Flowback Fluid Characteristics
If recycling of the flowback fluid is to be carried out, then the characteristics of the fluid that flows out of the well should be taken into account when selecting the type of water treatment technology to be used.
As a general rule, the fluids pumped into the ground do not necessarily determine the fluids that flow back out of the ground. In some cases, there is a correlation; in other cases, there is not. In the Marcellus development, for example, freshwater injected fluids typically become highly saline through contact with the shale. Load recovery can be as low as 10%, or as high as 60%.
HF flowback fluid contains a combination of produced water, HF fluids, hydrocarbon liquids, and dissolved minerals from contact of the injected fluids with the reservoir rock, proppant, and solids from the reservoir, and solids resulting from mineral precipitation. Polymers in the flowback fluid can be in different states of solution and have significantly different molecular weights from the polymers that were pumped downhole. In many cases, a breaking agent is used to reduce polymer viscosity, which promotes HF fluid flow from the fracture and helps the proppant stay in place during flowback.
From a water treating perspective, the following are the critical components of HF flowback fluids in unconventional resources:
- Dispersed light oil
- Dissolved polymer
- Organic solids (mostly dispersed/suspended polymer)
- Inorganic solids (sand, clay, precipitated mineral, and proppant)
- Surfactant (wetting agent)
- Dissolved salt
The presence of the surfactant reduces the interfacial tension between dispersed oil and water, thereby increasing the sensitivity of the oil drops to becoming sheared into smaller drops. The surfactant also increases the coalescence energy barrier to prevent small drops from combining into larger drops. Much of the surfactant wetting agent adsorbs on the formation and does not flow back.
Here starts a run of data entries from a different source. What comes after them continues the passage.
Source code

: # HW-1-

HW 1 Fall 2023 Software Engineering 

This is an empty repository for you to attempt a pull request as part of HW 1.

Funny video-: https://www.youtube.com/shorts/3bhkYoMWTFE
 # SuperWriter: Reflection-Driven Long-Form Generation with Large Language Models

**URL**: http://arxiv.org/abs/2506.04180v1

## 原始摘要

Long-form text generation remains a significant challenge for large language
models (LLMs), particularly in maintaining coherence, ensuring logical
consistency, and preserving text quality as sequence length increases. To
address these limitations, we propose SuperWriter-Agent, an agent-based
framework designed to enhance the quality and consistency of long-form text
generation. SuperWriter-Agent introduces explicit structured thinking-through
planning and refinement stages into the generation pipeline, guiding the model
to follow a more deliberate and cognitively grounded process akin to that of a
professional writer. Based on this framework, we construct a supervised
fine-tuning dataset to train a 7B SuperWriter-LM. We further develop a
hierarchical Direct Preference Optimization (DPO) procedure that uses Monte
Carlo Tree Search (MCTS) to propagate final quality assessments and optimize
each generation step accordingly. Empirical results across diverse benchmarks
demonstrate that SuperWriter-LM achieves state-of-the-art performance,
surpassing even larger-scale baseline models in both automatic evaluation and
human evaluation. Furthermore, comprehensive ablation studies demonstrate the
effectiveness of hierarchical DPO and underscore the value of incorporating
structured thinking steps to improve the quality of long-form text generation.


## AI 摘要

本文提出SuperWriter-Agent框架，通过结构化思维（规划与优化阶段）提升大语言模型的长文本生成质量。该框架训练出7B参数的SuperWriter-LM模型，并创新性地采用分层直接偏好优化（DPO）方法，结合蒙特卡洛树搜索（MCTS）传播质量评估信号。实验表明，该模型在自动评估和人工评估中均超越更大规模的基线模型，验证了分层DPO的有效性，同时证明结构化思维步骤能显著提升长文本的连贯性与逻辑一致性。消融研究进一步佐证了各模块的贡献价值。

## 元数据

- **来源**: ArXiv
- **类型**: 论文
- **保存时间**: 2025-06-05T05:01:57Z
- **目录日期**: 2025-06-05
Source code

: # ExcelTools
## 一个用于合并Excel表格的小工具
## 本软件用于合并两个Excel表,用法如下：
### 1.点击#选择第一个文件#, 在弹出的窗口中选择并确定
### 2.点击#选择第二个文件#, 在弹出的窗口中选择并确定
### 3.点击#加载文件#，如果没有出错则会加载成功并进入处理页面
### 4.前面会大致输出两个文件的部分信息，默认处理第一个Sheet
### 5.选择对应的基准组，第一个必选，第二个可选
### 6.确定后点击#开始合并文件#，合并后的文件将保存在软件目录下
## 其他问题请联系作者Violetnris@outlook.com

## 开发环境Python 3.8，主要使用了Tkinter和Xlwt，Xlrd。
The presence of the polymer increases the viscosity of the flowback fluid. By itself, higher fluid viscosity increases the potential for fouling of the water treating equipment because it promotes the tendency of other solids to stick to surfaces. Higher viscosity also reduces the settling rate of dispersed oil and solids. In many cases, a fraction of the polymer has precipitated in the form of organic solids, further increasing the fouling potential.
All things considered, a high concentration of polymer, and organic and inorganic suspended solids loading are the main components that make HF flowback fluids difficult to treat.
HPAM, or slickwater polymer, is added to HF fluids to decrease the high-shear viscosity, which reduces the pumping costs. It also increases the low-shear viscosity to between 2 cp and 5 cp, which improves the fracturing performance. The concentrations of polymer range from a few hundred to 1,000 mg/L. The polymer is available in anionic, cationic, and nonionic forms. The nonionic form is the least sensitive to water salinity.
Typically HPAM is broken (i.e, its molecular weight is reduced) at the end of the fracturing job with a breaking agent (e.g., bleach). Much of the HPAM that flows back contributes to the concentration of suspended solids. The fouling potential of HPAM is moderate, but not particularly high when compared with that of the polysaccharides (discussed below). This is because of the nature of the polymer and the lower concentration of HPAM used when compared with the concentrations of polysaccharides used.
The polymer used in the polymer flooding method of enhanced oil recovery is a variety of HPAM. Another variety is used as a viscosity reducer in water flooding, and at low concentrations, HPAM is used in water treatment as a flocculating agent.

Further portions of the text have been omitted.